Certains acteurs de terrain s’interrogent toutefois quant à la place que ces instruments occuperont à l’avenir dans la stratégie régionale de rénovation énergétique.
Dans un contexte où la rénovation du parc immobilier constitue l’un des défis majeurs de la transition énergétique en Wallonie, et alors que les directives européennes invitent les pouvoirs publics à être exemplaires en matière d’efficacité énergétique, il me semble utile de pouvoir clarifier les orientations du gouvernement à ce sujet.
À cet égard, la DPR prévoit que, je cite : « le tiers investissement et les financements alternatifs mobilisant l’investissement privé seront également étudiés et encouragés ».
Les contrats de performance énergétique font-ils toujours partie des outils que le Gouvernement wallon entend mobiliser pour améliorer la performance énergétique des bâtiments publics ? Le cas échéant, quels mécanismes Mme la Ministre privilégie-t-elle pour mobiliser l’investissement afin de soutenir l’effort de rénovation des logements poursuivi par la Wallonie ?
Enfin, par quels leviers le Gouvernement entend-il concrétiser l’exemplarité du secteur public, mentionnée dans la DPR, en matière de réduction de la consommation énergétique et d’accélération de la rénovation des logements ?
Mme Cécile Neven, Ministre de l’Énergie, du Plan Air-Climat, du Logement et des Aéroports. – Les contrats de performance énergétique (CPE) demeurent d’actualité et sont étudiés dans le cadre de la mise en place du dispositif d’accompagnement à la rénovation des bâtiments publics.
Ils ont l’avantage d’offrir une garantie de performance puisque les économies d’énergie sont contractuellement définies et garanties par un prestataire spécialisé.
Ce mécanisme connait toutefois des limites quand les travaux de rénovation énergétique sont couplés à des investissements liés à la salubrité. En effet, ces projets sont moins attractifs pour les ESCO (energy services companies) et donc les offres trop coûteuses, voire inexistantes.

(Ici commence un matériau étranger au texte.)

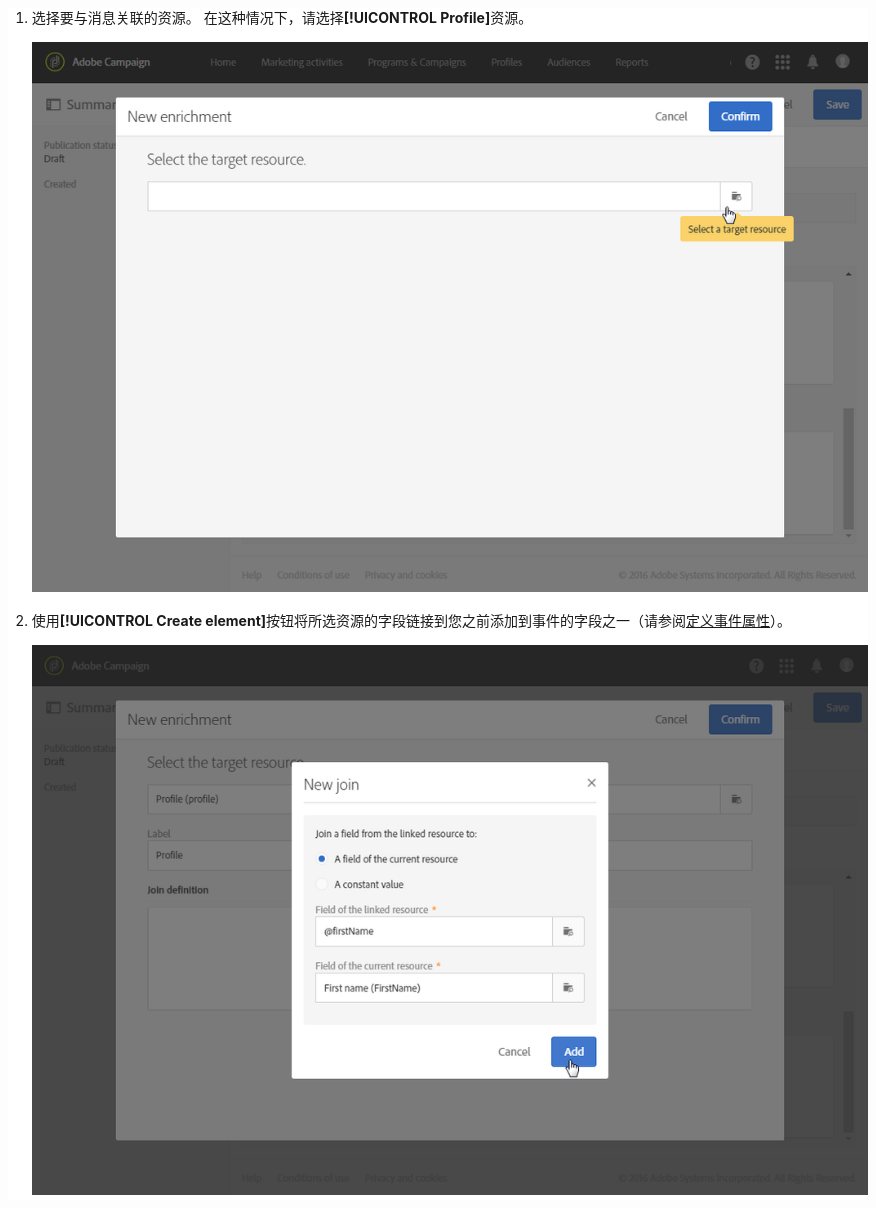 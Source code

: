 1. 选择要与消息关联的资源。 在这种情况下，请选择&#x200B;**[!UICONTROL Profile]**&#x200B;资源。

   ![](assets/message-center_new-enrichment.png)

1. 使用&#x200B;**[!UICONTROL Create element]**&#x200B;按钮将所选资源的字段链接到您之前添加到事件的字段之一（请参阅[定义事件属性](#defining-the-event-attributes)）。

   ![](assets/message-center_enrichment-join.png)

C’est pourquoi, vu l’état du bâti wallon, nous ne pouvons pas compter uniquement sur ce mécanisme.
En ce qui concerne les mécanismes privilégiés pour mobiliser l’investissement afin de soutenir l’effort de rénovation des logements poursuivi par la Wallonie, je renvoie l’honorable membre vers mes différentes interventions relatives au régime global de soutien à la rénovation.
Au niveau de l’exemplarité des logements d’utilité publique, le Plan de Rénovation lancé lors de la précédente législature vise la rénovation de 20 000 logements en label B. Certains d’entre eux seront également équipés de pompe à chaleur et/ou de panneaux photovoltaïques, financés dans le cadre du programme Repower et devraient atteindre, in fine, un label A décarboné.
Les logements qui seront rénovés dans le cadre du Plan social climat auront comme objectif cible d’atteindre un label A décarboné. Certains d’entre eux pourront atteindre un label B si des contraintes techniques, fonctionnelles ou économiques ne leur permettent pas d’atteindre le label A.